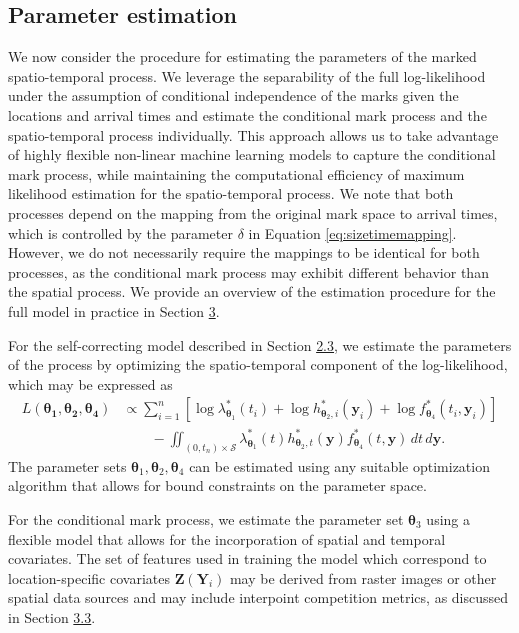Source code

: \subsection{Parameter estimation}\label{parameter-estimation}

We now consider the procedure for estimating the parameters of the
marked spatio-temporal process. We leverage the separability of the full
log-likelihood under the assumption of conditional independence of the
marks given the locations and arrival times and estimate the conditional
mark process and the spatio-temporal process individually. This approach
allows us to take advantage of highly flexible non-linear machine
learning models to capture the conditional mark process, while
maintaining the computational efficiency of maximum likelihood
estimation for the spatio-temporal process. We note that both processes
depend on the mapping from the original mark space to arrival times,
which is controlled by the parameter \(\delta\) in Equation
\eqref{eq:sizetimemapping}. However, we do not necessarily require the
mappings to be identical for both processes, as the conditional mark
process may exhibit different behavior than the spatial process. We
provide an overview of the estimation procedure for the full model in
practice in Section \hyperref[sec:package]{3}.

For the self-correcting model described in Section \hyperref[selfcorrecting]{2.3}, we estimate the parameters of the process by
optimizing the spatio-temporal component of the log-likelihood, which
may be expressed as \begin{align*}
L(\boldsymbol{\theta_1}, \boldsymbol{\theta_2}, \boldsymbol{\theta_4}) &\propto \sum_{i=1}^n \left[ \log \lambda_{\boldsymbol{\theta}_1}^*(t_i) + \log h_{\boldsymbol{\theta}_2,i}^*(\boldsymbol{y}_i) + \log f_{\boldsymbol{\theta}_4}^*(t_i, \boldsymbol{y}_i) \right] \\
&\qquad - \iint_{(0, t_n) \times \mathscr{S}} \lambda_{\boldsymbol{\theta}_1}^*(t) h_{\boldsymbol{\theta}_2,t}^*(\boldsymbol{y}) f_{\boldsymbol{\theta}_4}^*(t, \boldsymbol{y}) \, dt \, d\boldsymbol{y}.
\end{align*} The parameter sets
\(\boldsymbol{\theta}_1, \boldsymbol{\theta}_2, \boldsymbol{\theta}_4\)
can be estimated using any suitable optimization algorithm that allows
for bound constraints on the parameter space.

For the conditional mark process, we estimate the parameter set
\(\boldsymbol{\theta}_3\) using a flexible model that allows for the
incorporation of spatial and temporal covariates. The set of features
used in training the model which correspond to location-specific
covariates \(\boldsymbol{Z}(\boldsymbol{Y}_i)\) may be derived from raster
images or other spatial data sources and may include interpoint
competition metrics, as discussed in Section \hyperref[markmodel]{3.3}.

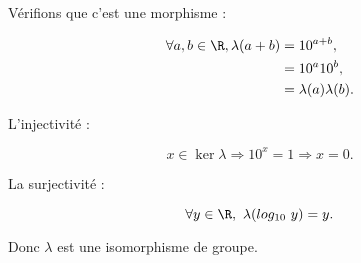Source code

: Vérifions que c'est une morphisme :

\begin{align*}
    \forall a,b \in \R, \lambda(a+b) &= 10^{a+b}, \\
    &=10^a 10^b, \\
    &=\lambda(a)\lambda(b).
\end{align*}

L'injectivité :

\[x \in \ker \lambda \Rightarrow 10^x = 1 \Rightarrow x = 0.\]

La surjectivité :

\[\forall y\in \R,\ \lambda(log_{10}\ y) = y.\]

Donc $\lambda$ est une isomorphisme de groupe.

+-------+

→ REQUIREMENT:
Only lines with the word "temporal" are needed. Copy them from the preceding records.

→ SOLUTION TO THE EXERCISE:
marked spatio-temporal process. We leverage the separability of the full
mark process and the spatio-temporal process individually. This approach
estimation for the spatio-temporal process. We note that both processes
optimizing the spatio-temporal component of the log-likelihood, which
incorporation of spatial and temporal covariates. The set of features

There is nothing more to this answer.